2010-04-27 12:00:39

by Trond Myklebust

[permalink] [raw]
Subject: Re: Possible problem with commit a6305ddb080 : NFS: Fix a race with the new commit code

On Tue, 2010-04-27 at 14:35 +1000, Neil Brown wrote:
> Hi Trond,
> I think the above mentioned commit might have added a new race to replace
> the old ....
>
> I have report of a BUG in nfs_page_async_flush.
>
> It isn't a vanilla upstream kernel - there are a bunch of SUSE patches
> in there - so quoting the line-number won't help you, but it is the
> BUG_ON(ret != 0);
> after the call to nfs_set_page_writeback.
> (https://bugzilla.novell.com/show_bug.cgi?id=599628)
>
> This implies that nfs_find_and_lock_request got a new lock on the page,
> and then we found that it was already flagged for writeback.

That's odd. Callers such as write_cache_pages() should normally be doing
a wait_on_page_writeback() after taking the page lock but prior to
calling the filesystem.

> The commit mentioned create just such an opportunity. It reorders things
> so that a page is unlocked before writeback is cleared, thus creating a window
> for that BUG to fire.
>
> What is the race that you were trying to fix?
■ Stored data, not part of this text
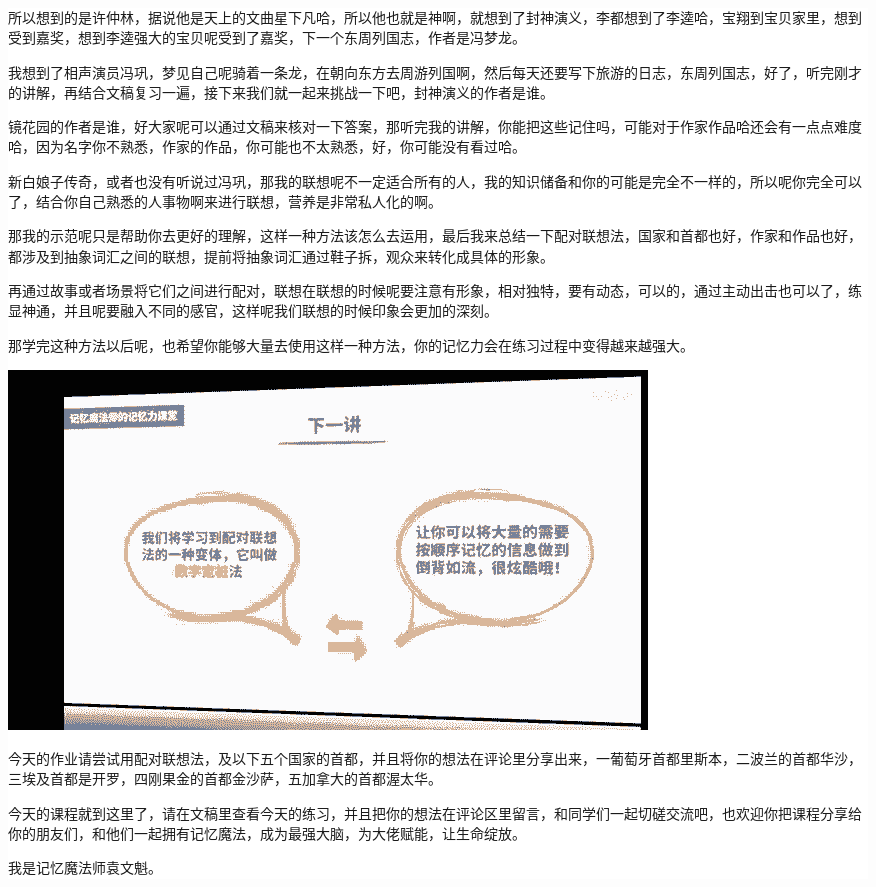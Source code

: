 所以想到的是许仲林，据说他是天上的文曲星下凡哈，所以他也就是神啊，就想到了封神演义，李都想到了李逵哈，宝翔到宝贝家里，想到受到嘉奖，想到李逵强大的宝贝呢受到了嘉奖，下一个东周列国志，作者是冯梦龙。

我想到了相声演员冯巩，梦见自己呢骑着一条龙，在朝向东方去周游列国啊，然后每天还要写下旅游的日志，东周列国志，好了，听完刚才的讲解，再结合文稿复习一遍，接下来我们就一起来挑战一下吧，封神演义的作者是谁。

镜花园的作者是谁，好大家呢可以通过文稿来核对一下答案，那听完我的讲解，你能把这些记住吗，可能对于作家作品哈还会有一点点难度哈，因为名字你不熟悉，作家的作品，你可能也不太熟悉，好，你可能没有看过哈。

新白娘子传奇，或者也没有听说过冯巩，那我的联想呢不一定适合所有的人，我的知识储备和你的可能是完全不一样的，所以呢你完全可以了，结合你自己熟悉的人事物啊来进行联想，营养是非常私人化的啊。

那我的示范呢只是帮助你去更好的理解，这样一种方法该怎么去运用，最后我来总结一下配对联想法，国家和首都也好，作家和作品也好，都涉及到抽象词汇之间的联想，提前将抽象词汇通过鞋子拆，观众来转化成具体的形象。

再通过故事或者场景将它们之间进行配对，联想在联想的时候呢要注意有形象，相对独特，要有动态，可以的，通过主动出击也可以了，练显神通，并且呢要融入不同的感官，这样呢我们联想的时候印象会更加的深刻。

那学完这种方法以后呢，也希望你能够大量去使用这样一种方法，你的记忆力会在练习过程中变得越来越强大。

![](img/ed36ccacf43045b09054160c7075be70_8.png)

今天的作业请尝试用配对联想法，及以下五个国家的首都，并且将你的想法在评论里分享出来，一葡萄牙首都里斯本，二波兰的首都华沙，三埃及首都是开罗，四刚果金的首都金沙萨，五加拿大的首都渥太华。

今天的课程就到这里了，请在文稿里查看今天的练习，并且把你的想法在评论区里留言，和同学们一起切磋交流吧，也欢迎你把课程分享给你的朋友们，和他们一起拥有记忆魔法，成为最强大脑，为大佬赋能，让生命绽放。

我是记忆魔法师袁文魁。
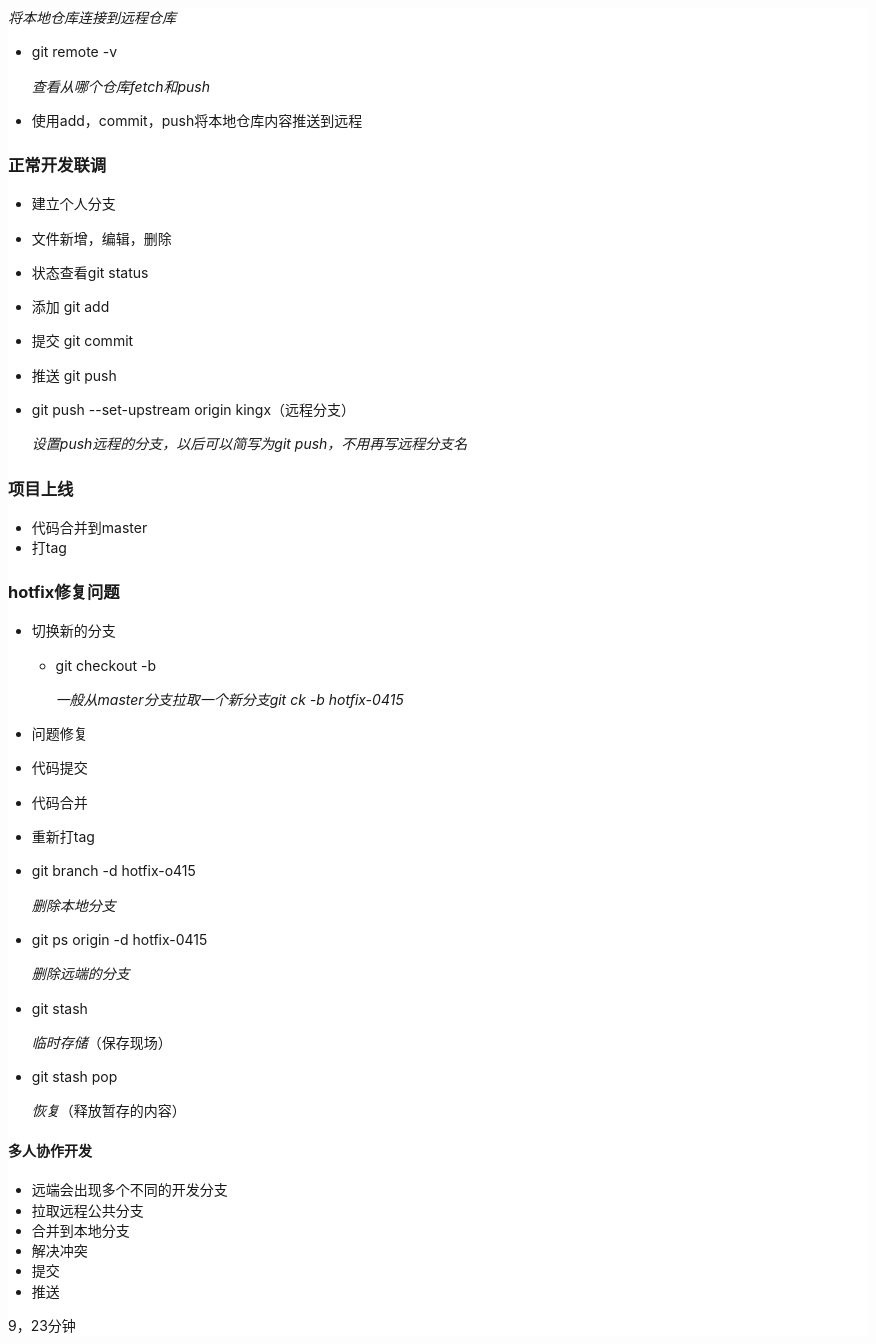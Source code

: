   _将本地仓库连接到远程仓库_

- git remote -v

  _查看从哪个仓库fetch和push_

- 使用add，commit，push将本地仓库内容推送到远程

### 正常开发联调

- 建立个人分支

- 文件新增，编辑，删除

- 状态查看git status

- 添加 git add

- 提交 git commit

- 推送 git push

- git push --set-upstream origin kingx（远程分支）

  _设置push远程的分支，以后可以简写为git push，不用再写远程分支名_

### 项目上线

- 代码合并到master
- 打tag

### hotfix修复问题

- 切换新的分支
  - git checkout -b

    _一般从master分支拉取一个新分支git ck -b hotfix-0415_

- 问题修复 

- 代码提交

- 代码合并

- 重新打tag

- git branch -d hotfix-o415

  _删除本地分支_

- git ps origin -d hotfix-0415

  _删除远端的分支_

- git stash

  _临时存储_（保存现场）

- git stash pop

  _恢复_（释放暂存的内容）

#### 多人协作开发

- 远端会出现多个不同的开发分支
- 拉取远程公共分支
- 合并到本地分支
- 解决冲突
- 提交
- 推送





9，23分钟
I want to ensure that the call to write_inode() immediately after
filemap_fdatawait() in the function writeback_single_inode() works
correctly. Prior to this fix, there was a race whereby the Pg_writeback
flag could be cleared, but the nfs_page structure would still be locked.
This again would result in the page being skipped by nfs_scan_list() and
so it wouldn't be registered as COMMITed.

Cheers
Trond